Automatic white balance is used on most of my wall beamshots (to minimize tint differences), but in this case I went with a Daylight WB on my Canon for all Niwalker MM-series lights.
Let's start with a Turbo comparison of the various MM18 options (i.e., XM-L2 alone, MK-Rs alone, or both XM-L2+MK-Rs):
Centering may look a little off, but that's just because of the insanely close-up distance. In real life, the two emitter classes both "focus" on the same point.
As may notice, there is a slight "double-bulge" in the spillbeam of the XM-L2 (due to the slightly overlapping reflector wells).
Now let's see how the Turbo mode of both XM-L2+MK-Rs compares to other lights:
Note: No matter what white balance I use, these comparisons will never be entirely accurate for tint. Try to focus on the relative beam comparisons
You can't really tell too much from these standardized up-close beamshots, so let's move on to my basement. For your reference, the back of the couch is about 7 feet away (~2.3m) from the opening of the light, and the far wall is about 18 feet away (~5.9m). Below I am showing a couple of exposures, to allow you to better compare hotspot and spill. And again, the camera is set to a Daylight white balance for all lights below. All lights on Turbo.
I think the above gives you a good idea of the difference of the two emitter classes on the MM18.
Now, let's see how it does relative to the MM15. For this, I am also including the dedomed version of the MM15vn (as it has greater throw than the stock MM15). The MM18 has both XM-L2 and MK-Rs activated (on Turbo)
The XM-L2 emitter definitely adds some greater throw to the proceedings.
BTW, in case you were curious how the 2xMK-R emitters compared to the stock MM15, here is one more set of comparisons this time with only the 2xMK-R activated on the MM18:
Again, these are all done with a Daylight white balance to consistently capture tint differences. As such, it can a bit hard to meaningfully compare output. But hopefully you can see that the MK-R emitters seem to be a bit more relatively "throwy" than the MT-G2 (i.e., spot to spill ratio). The spillbeam of the MM18 also doesn't seem as bright as the MM15 suggesting overall output is a bit lower for the MK-R emitters. But as always, tint differences make that hard to quantify visually.
No time for outdoor shots, so please scroll down to my summary tables for more beam and output measures.
All my output numbers are relative for my home-made light box setup, as described on my flashlightreviews.ca website. You can directly compare all my relative output values from different reviews - i.e. an output value of "10" in one graph is the same as "10" in another. All runtimes are done under a cooling fan, except for any extended run Lo/Min modes (i.e. >12 hours) which are done without cooling.

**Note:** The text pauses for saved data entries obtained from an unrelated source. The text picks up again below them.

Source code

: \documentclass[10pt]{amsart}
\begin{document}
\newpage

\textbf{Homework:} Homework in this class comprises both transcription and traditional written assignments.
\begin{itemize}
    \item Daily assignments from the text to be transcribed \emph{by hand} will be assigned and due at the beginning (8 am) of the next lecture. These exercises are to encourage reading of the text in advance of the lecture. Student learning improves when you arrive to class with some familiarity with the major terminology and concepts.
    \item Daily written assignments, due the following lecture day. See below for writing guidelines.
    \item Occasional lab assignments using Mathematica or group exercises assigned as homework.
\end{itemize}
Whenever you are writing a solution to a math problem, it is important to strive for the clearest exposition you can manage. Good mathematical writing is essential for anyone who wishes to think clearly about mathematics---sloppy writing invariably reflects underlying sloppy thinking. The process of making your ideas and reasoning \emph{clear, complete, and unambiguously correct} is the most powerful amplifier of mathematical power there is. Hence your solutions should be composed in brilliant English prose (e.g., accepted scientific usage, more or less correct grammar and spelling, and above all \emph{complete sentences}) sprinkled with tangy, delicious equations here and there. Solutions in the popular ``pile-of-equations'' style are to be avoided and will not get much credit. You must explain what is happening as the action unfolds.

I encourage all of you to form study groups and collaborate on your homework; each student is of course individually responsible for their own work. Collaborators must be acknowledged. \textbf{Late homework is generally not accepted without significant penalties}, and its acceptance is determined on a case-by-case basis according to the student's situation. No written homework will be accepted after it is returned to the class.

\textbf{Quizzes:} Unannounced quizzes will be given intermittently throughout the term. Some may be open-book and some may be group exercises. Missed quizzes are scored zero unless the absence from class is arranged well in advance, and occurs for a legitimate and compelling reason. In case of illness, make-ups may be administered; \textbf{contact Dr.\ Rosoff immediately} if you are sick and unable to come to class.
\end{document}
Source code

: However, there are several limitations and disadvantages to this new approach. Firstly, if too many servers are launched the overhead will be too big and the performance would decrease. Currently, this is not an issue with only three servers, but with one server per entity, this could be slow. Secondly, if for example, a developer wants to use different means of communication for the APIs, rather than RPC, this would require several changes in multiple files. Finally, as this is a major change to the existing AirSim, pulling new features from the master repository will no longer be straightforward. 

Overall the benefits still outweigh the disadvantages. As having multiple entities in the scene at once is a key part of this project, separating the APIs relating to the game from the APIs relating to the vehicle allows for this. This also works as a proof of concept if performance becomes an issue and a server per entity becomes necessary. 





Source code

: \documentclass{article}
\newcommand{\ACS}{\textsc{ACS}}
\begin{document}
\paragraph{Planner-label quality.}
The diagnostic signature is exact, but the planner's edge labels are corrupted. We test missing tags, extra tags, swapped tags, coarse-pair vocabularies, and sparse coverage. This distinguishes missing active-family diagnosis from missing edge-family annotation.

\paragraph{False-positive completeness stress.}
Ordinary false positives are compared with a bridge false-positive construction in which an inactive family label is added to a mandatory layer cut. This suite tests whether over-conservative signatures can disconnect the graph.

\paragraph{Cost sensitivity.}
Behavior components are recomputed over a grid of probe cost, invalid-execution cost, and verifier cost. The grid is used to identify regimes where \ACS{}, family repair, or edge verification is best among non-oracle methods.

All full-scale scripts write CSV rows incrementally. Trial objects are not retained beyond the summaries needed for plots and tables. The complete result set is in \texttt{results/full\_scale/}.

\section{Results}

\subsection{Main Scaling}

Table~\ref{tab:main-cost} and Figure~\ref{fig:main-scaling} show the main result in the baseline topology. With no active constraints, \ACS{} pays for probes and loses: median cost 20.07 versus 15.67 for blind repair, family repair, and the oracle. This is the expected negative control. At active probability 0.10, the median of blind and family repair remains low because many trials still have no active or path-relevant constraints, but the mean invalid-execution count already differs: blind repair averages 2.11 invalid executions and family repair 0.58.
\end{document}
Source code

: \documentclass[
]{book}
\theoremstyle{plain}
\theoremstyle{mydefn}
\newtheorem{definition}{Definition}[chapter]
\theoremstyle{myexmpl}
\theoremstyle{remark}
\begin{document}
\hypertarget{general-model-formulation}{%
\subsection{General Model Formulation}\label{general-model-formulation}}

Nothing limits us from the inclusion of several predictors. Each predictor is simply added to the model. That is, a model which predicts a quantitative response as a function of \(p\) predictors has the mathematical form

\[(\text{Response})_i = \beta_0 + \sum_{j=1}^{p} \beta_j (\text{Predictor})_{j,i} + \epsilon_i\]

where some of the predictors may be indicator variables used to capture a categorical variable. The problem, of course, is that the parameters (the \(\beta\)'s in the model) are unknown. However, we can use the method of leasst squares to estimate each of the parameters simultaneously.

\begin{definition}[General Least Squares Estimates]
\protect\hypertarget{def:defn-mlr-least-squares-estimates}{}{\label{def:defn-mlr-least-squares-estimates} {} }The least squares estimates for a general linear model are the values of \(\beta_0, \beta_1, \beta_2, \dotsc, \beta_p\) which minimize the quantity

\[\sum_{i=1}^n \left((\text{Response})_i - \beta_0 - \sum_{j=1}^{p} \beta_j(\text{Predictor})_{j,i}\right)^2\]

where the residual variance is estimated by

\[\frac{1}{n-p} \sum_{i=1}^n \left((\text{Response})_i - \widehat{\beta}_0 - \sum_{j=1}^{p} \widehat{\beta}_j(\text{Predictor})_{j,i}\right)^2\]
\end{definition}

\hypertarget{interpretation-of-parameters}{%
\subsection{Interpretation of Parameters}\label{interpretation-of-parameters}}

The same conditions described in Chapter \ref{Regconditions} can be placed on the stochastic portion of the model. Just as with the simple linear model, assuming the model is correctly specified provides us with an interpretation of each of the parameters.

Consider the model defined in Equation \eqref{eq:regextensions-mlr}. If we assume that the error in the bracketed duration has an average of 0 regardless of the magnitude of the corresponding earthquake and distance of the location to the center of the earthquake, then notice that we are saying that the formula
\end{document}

I have devised a method for converting my lightbox relative output values (ROV) to estimated Lumens. See my How to convert Selfbuilt's Lightbox values to Lumens thread for more info.
Throw/Output Summary Chart:
My summary tables are reported in a manner consistent with the ANSI FL-1 standard for flashlight testing. Please see http://www.flashlightreviews.ca/FL1.htm for a discussion, and a description of all the terms used in these tables. Effective July 2012, I have updated all my Peak Intensity/Beam Distance measures with a NIST-certified Extech EA31 lightmeter (orange highlights).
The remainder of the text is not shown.